Excerpted records Block Start

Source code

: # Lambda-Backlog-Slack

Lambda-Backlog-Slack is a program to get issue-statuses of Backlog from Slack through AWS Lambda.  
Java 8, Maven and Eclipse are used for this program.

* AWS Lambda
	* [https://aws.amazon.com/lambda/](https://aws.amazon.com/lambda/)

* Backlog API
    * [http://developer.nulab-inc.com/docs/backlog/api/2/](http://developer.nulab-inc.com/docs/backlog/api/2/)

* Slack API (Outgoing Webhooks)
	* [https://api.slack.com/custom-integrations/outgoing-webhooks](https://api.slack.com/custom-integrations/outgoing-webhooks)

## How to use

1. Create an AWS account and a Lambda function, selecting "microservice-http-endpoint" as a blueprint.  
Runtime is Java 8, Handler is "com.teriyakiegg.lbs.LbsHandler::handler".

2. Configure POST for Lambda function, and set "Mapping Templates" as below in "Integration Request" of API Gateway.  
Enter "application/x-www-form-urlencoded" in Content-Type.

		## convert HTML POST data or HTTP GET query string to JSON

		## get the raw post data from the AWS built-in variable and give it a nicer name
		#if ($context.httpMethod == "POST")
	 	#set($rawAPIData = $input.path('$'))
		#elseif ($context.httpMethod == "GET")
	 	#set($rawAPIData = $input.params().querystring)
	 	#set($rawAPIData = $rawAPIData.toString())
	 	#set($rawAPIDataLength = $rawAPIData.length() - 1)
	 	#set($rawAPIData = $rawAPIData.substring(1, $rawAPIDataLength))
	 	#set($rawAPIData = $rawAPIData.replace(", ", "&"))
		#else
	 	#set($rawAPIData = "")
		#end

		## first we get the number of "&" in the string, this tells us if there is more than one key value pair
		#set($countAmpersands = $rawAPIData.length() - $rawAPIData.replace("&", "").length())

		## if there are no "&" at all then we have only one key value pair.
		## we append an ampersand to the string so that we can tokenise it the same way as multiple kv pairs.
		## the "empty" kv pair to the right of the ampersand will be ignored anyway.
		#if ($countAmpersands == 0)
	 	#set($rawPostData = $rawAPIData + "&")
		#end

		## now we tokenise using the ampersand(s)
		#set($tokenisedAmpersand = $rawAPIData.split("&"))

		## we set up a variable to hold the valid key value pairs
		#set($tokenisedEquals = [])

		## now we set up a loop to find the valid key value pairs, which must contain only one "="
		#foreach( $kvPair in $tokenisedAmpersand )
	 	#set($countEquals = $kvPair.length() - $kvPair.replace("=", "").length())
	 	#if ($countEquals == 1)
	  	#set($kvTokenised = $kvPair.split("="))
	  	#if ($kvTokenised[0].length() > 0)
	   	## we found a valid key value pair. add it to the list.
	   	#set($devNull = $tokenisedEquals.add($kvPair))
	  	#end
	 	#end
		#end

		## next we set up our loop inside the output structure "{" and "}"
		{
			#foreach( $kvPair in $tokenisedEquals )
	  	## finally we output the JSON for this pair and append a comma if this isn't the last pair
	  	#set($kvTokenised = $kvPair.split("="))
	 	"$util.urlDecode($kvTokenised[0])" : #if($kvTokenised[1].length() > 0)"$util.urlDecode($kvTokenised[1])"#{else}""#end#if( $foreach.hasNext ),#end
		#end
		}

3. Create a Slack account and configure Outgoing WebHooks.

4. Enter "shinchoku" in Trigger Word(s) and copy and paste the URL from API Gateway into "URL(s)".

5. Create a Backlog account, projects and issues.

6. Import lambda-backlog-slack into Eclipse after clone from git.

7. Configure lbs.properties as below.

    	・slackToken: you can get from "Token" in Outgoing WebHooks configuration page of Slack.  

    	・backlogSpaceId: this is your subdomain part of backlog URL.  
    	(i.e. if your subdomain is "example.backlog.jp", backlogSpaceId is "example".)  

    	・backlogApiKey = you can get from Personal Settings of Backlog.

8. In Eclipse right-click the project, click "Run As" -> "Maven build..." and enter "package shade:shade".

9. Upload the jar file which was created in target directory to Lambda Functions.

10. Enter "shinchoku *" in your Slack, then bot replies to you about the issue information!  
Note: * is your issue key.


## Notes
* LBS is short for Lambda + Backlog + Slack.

Excerpted records Block End
Excerpted records Block Start

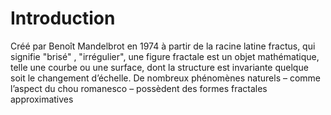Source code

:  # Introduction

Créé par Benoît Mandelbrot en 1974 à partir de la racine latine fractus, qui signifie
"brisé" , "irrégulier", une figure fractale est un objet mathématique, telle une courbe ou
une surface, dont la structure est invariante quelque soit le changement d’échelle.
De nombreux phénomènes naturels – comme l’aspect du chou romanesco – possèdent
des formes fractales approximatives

Excerpted records Block End

> [Work to be completed] Read the lines above. Gather those in which the string "only" is found.

> [Response box]
		## if there are no "&" at all then we have only one key value pair.
		## now we set up a loop to find the valid key value pairs, which must contain only one "="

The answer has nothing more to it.